Data excerpts:
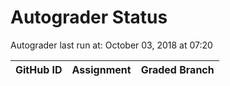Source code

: # Autograder Status
Autograder last run at: October 03, 2018 at 07:20

| GitHub ID | Assignment | Graded Branch |
|-----------|------------|---------------|
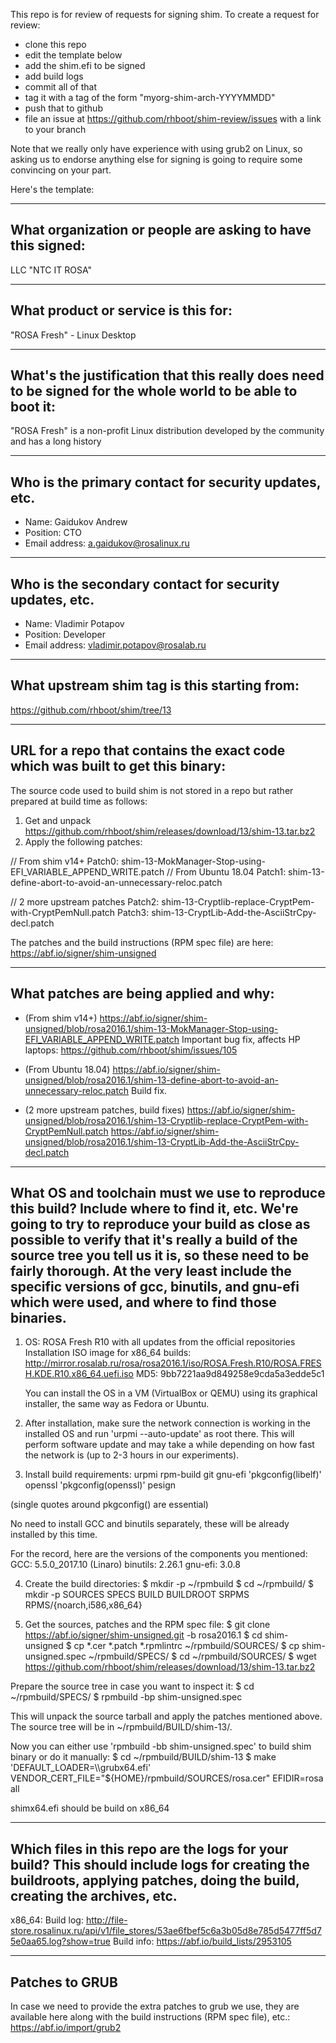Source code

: This repo is for review of requests for signing shim.  To create a request for review:

- clone this repo
- edit the template below
- add the shim.efi to be signed
- add build logs
- commit all of that
- tag it with a tag of the form "myorg-shim-arch-YYYYMMDD"
- push that to github
- file an issue at https://github.com/rhboot/shim-review/issues with a link to your branch

Note that we really only have experience with using grub2 on Linux, so asking
us to endorse anything else for signing is going to require some convincing on
your part.

Here's the template:

-------------------------------------------------------------------------------
What organization or people are asking to have this signed:
-------------------------------------------------------------------------------
LLC "NTC IT ROSA"

-------------------------------------------------------------------------------
What product or service is this for:
-------------------------------------------------------------------------------
"ROSA Fresh" - Linux Desktop

-------------------------------------------------------------------------------
What's the justification that this really does need to be signed for the whole world to be able to boot it:
-------------------------------------------------------------------------------
"ROSA Fresh" is a non-profit Linux distribution developed by the community and has a long history

-------------------------------------------------------------------------------
Who is the primary contact for security updates, etc.
-------------------------------------------------------------------------------
- Name: Gaidukov Andrew
- Position: CTO
- Email address: a.gaidukov@rosalinux.ru

-------------------------------------------------------------------------------
Who is the secondary contact for security updates, etc.
-------------------------------------------------------------------------------
- Name: Vladimir Potapov
- Position: Developer
- Email address: vladimir.potapov@rosalab.ru

-------------------------------------------------------------------------------
What upstream shim tag is this starting from:
-------------------------------------------------------------------------------
https://github.com/rhboot/shim/tree/13

-------------------------------------------------------------------------------
URL for a repo that contains the exact code which was built to get this binary:
-------------------------------------------------------------------------------
The source code used to build shim is not stored in a repo but rather prepared at build time as follows:

1. Get and unpack https://github.com/rhboot/shim/releases/download/13/shim-13.tar.bz2
2. Apply the following patches:

// From shim v14+
Patch0:        shim-13-MokManager-Stop-using-EFI_VARIABLE_APPEND_WRITE.patch
// From Ubuntu 18.04
Patch1:        shim-13-define-abort-to-avoid-an-unnecessary-reloc.patch

// 2 more upstream patches
Patch2:        shim-13-Cryptlib-replace-CryptPem-with-CryptPemNull.patch
Patch3:        shim-13-CryptLib-Add-the-AsciiStrCpy-decl.patch

The patches and the build instructions (RPM spec file) are here:
https://abf.io/signer/shim-unsigned

-------------------------------------------------------------------------------
What patches are being applied and why:
-------------------------------------------------------------------------------
* (From shim v14+)
https://abf.io/signer/shim-unsigned/blob/rosa2016.1/shim-13-MokManager-Stop-using-EFI_VARIABLE_APPEND_WRITE.patch
Important bug fix, affects HP laptops: https://github.com/rhboot/shim/issues/105

* (From Ubuntu 18.04)
https://abf.io/signer/shim-unsigned/blob/rosa2016.1/shim-13-define-abort-to-avoid-an-unnecessary-reloc.patch
Build fix.

* (2 more upstream patches, build fixes)
https://abf.io/signer/shim-unsigned/blob/rosa2016.1/shim-13-Cryptlib-replace-CryptPem-with-CryptPemNull.patch
https://abf.io/signer/shim-unsigned/blob/rosa2016.1/shim-13-CryptLib-Add-the-AsciiStrCpy-decl.patch

-------------------------------------------------------------------------------
What OS and toolchain must we use to reproduce this build?  Include where to find it, etc.  We're going to try to reproduce your build as close as possible to verify that it's really a build of the source tree you tell us it is, so these need to be fairly thorough. At the very least include the specific versions of gcc, binutils, and gnu-efi which were used, and where to find those binaries.
-------------------------------------------------------------------------------
1. OS: ROSA Fresh R10 with all updates from the official repositories
   Installation ISO image for x86_64 builds:
   http://mirror.rosalab.ru/rosa/rosa2016.1/iso/ROSA.Fresh.R10/ROSA.FRESH.KDE.R10.x86_64.uefi.iso
   MD5: 9bb7221aa9d849258e9cda5a3edde5c1

   You can install the OS in a VM (VirtualBox or QEMU) using its graphical installer, the same way as Fedora or Ubuntu.

2. After installation, make sure the network connection is working in the installed OS and run 'urpmi --auto-update' as root there. This will perform software update and may take a while depending on how fast the network is (up to 2-3 hours in our experiments).

3. Install build requirements:
urpmi rpm-build git gnu-efi 'pkgconfig(libelf)' openssl 'pkgconfig(openssl)' pesign

(single quotes around pkgconfig() are essential)

No need to install GCC and binutils separately, these will be already installed by this time.

For the record, here are the versions of the components you mentioned:
GCC:        5.5.0_2017.10 (Linaro)
binutils:   2.26.1
gnu-efi:    3.0.8

4. Create the build directories:
$ mkdir -p ~/rpmbuild
$ cd ~/rpmbuild/
$ mkdir -p SOURCES SPECS BUILD BUILDROOT SRPMS RPMS/{noarch,i586,x86_64}

5. Get the sources, patches and the RPM spec file:
$ git clone https://abf.io/signer/shim-unsigned.git -b rosa2016.1
$ cd shim-unsigned
$ cp *.cer *.patch *.rpmlintrc ~/rpmbuild/SOURCES/
$ cp shim-unsigned.spec ~/rpmbuild/SPECS/
$ cd ~/rpmbuild/SOURCES/
$ wget https://github.com/rhboot/shim/releases/download/13/shim-13.tar.bz2

Prepare the source tree in case you want to inspect it:
$ cd ~/rpmbuild/SPECS/
$ rpmbuild -bp shim-unsigned.spec

This will unpack the source tarball and apply the patches mentioned above.
The source tree will be in ~/rpmbuild/BUILD/shim-13/.

Now you can either use 'rpmbuild -bb shim-unsigned.spec' to build shim binary or do it manually:
$ cd ~/rpmbuild/BUILD/shim-13
$ make 'DEFAULT_LOADER=\\\\grubx64.efi' VENDOR_CERT_FILE="${HOME}/rpmbuild/SOURCES/rosa.cer" EFIDIR=rosa all

shimx64.efi should be build on x86_64

-------------------------------------------------------------------------------
Which files in this repo are the logs for your build?   This should include logs for creating the buildroots, applying patches, doing the build, creating the archives, etc.
-------------------------------------------------------------------------------
x86_64:
Build log: http://file-store.rosalinux.ru/api/v1/file_stores/53ae6fbef5c6a3b05d8e785d5477ff5d75e0aa65.log?show=true
Build info: https://abf.io/build_lists/2953105

-------------------------------------------------------------------------------
Patches to GRUB
-------------------------------------------------------------------------------
In case we need to provide the extra patches to grub we use, they are available here along with the build instructions (RPM spec file), etc.:
https://abf.io/import/grub2
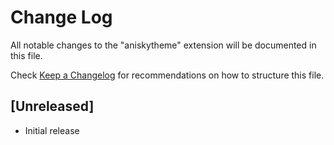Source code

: # Change Log

All notable changes to the "aniskytheme" extension will be documented in this file.

Check [Keep a Changelog](http://keepachangelog.com/) for recommendations on how to structure this file.

## [Unreleased]

- Initial release
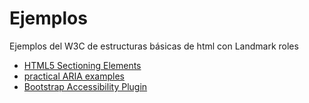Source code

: 
# Ejemplos

Ejemplos del W3C de estructuras básicas de html con Landmark roles

* [HTML5 Sectioning Elements](https://w3c.github.io/aria-practices/examples/landmarks/HTML5.html)
* [practical ARIA examples](http://heydonworks.com/practical_aria_examples/#input-tooltip)
* [Bootstrap Accessibility Plugin](http://paypal.github.io/bootstrap-accessibility-plugin/demo.html)

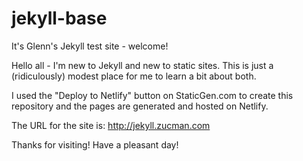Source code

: # jekyll-base
It's Glenn's Jekyll test site - welcome!

Hello all - I'm new to Jekyll and new to static sites. This is just a (ridiculously) modest place for me to learn a bit about both.

I used the "Deploy to Netlify" button on StaticGen.com to create this repository and the pages are generated and hosted on Netlify.

The URL for the site is: http://jekyll.zucman.com

Thanks for visiting! Have a pleasant day!
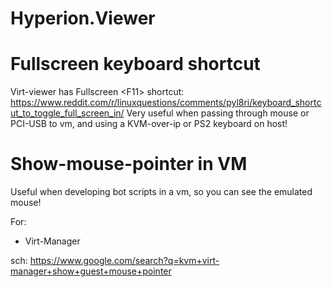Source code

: # Hyperion.Viewer

# Fullscreen keyboard shortcut
Virt-viewer has Fullscreen &lt;F11> shortcut: https://www.reddit.com/r/linuxquestions/comments/pyl8ri/keyboard_shortcut_to_toggle_full_screen_in/
Very useful when passing through mouse or PCI-USB to vm, and using a KVM-over-ip or PS2 keyboard on host!

# Show-mouse-pointer in VM
Useful when developing bot scripts in a vm, so you can see the emulated mouse!

For:
- Virt-Manager

sch: https://www.google.com/search?q=kvm+virt-manager+show+guest+mouse+pointer
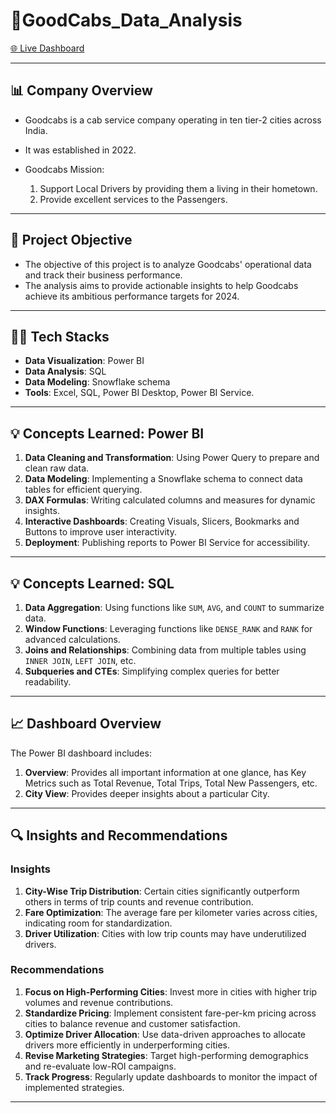 # 🚖GoodCabs_Data_Analysis

[🌐 Live Dashboard]()

---

## 📊 Company Overview

* Goodcabs is a cab service company operating in ten tier-2 cities across India.
* It was established in 2022.

* Goodcabs Mission:
     1. Support Local Drivers by providing them a living in their hometown.
     2. Provide excellent services to the Passengers.
  
---

## 🎯 Project Objective

* The objective of this project is to analyze Goodcabs' operational data and track their business performance.
* The analysis aims to provide actionable insights to help Goodcabs achieve its ambitious performance targets for 2024.

---

## 👩‍💻 Tech Stacks

- **Data Visualization**: Power BI  
- **Data Analysis**: SQL  
- **Data Modeling**: Snowflake schema  
- **Tools**: Excel, SQL, Power BI Desktop, Power BI Service.

---

## 💡 Concepts Learned: Power BI

1. **Data Cleaning and Transformation**: Using Power Query to prepare and clean raw data.  
2. **Data Modeling**: Implementing a Snowflake schema to connect data tables for efficient querying.  
3. **DAX Formulas**: Writing calculated columns and measures for dynamic insights.  
4. **Interactive Dashboards**: Creating Visuals, Slicers, Bookmarks and Buttons to improve user interactivity.  
5. **Deployment**: Publishing reports to Power BI Service for accessibility.

---

## 💡 Concepts Learned: SQL

1. **Data Aggregation**: Using functions like `SUM`, `AVG`, and `COUNT` to summarize data.  
2. **Window Functions**: Leveraging functions like `DENSE_RANK` and `RANK` for advanced calculations.  
3. **Joins and Relationships**: Combining data from multiple tables using `INNER JOIN`, `LEFT JOIN`, etc.  
4. **Subqueries and CTEs**: Simplifying complex queries for better readability.  

---

## 📈 Dashboard Overview

The Power BI dashboard includes:
1. **Overview**: Provides all important information at one glance, has Key Metrics such as Total Revenue, Total Trips, Total New Passengers, etc.
2. **City View**: Provides deeper insights about a particular City.  

---

## 🔍 Insights and Recommendations

### Insights
1. **City-Wise Trip Distribution**: Certain cities significantly outperform others in terms of trip counts and revenue contribution.
2. **Fare Optimization**: The average fare per kilometer varies across cities, indicating room for standardization.
3. **Driver Utilization**: Cities with low trip counts may have underutilized drivers.

### Recommendations
1. **Focus on High-Performing Cities**: Invest more in cities with higher trip volumes and revenue contributions.  
2. **Standardize Pricing**: Implement consistent fare-per-km pricing across cities to balance revenue and customer satisfaction.  
3. **Optimize Driver Allocation**: Use data-driven approaches to allocate drivers more efficiently in underperforming cities.  
4. **Revise Marketing Strategies**: Target high-performing demographics and re-evaluate low-ROI campaigns.  
5. **Track Progress**: Regularly update dashboards to monitor the impact of implemented strategies.

---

About this exercise: Print exactly the lines above that run from the one with "Now you can" to the one with "# Change Log", both included. No pictures.

Reply to the exercise:
Now you can either use 'rpmbuild -bb shim-unsigned.spec' to build shim binary or do it manually:
$ cd ~/rpmbuild/BUILD/shim-13
$ make 'DEFAULT_LOADER=\\\\grubx64.efi' VENDOR_CERT_FILE="${HOME}/rpmbuild/SOURCES/rosa.cer" EFIDIR=rosa all

shimx64.efi should be build on x86_64

-------------------------------------------------------------------------------
Which files in this repo are the logs for your build?   This should include logs for creating the buildroots, applying patches, doing the build, creating the archives, etc.
-------------------------------------------------------------------------------
x86_64:
Build log: http://file-store.rosalinux.ru/api/v1/file_stores/53ae6fbef5c6a3b05d8e785d5477ff5d75e0aa65.log?show=true
Build info: https://abf.io/build_lists/2953105

-------------------------------------------------------------------------------
Patches to GRUB
-------------------------------------------------------------------------------
In case we need to provide the extra patches to grub we use, they are available here along with the build instructions (RPM spec file), etc.:
https://abf.io/import/grub2
Source code

: # Change Log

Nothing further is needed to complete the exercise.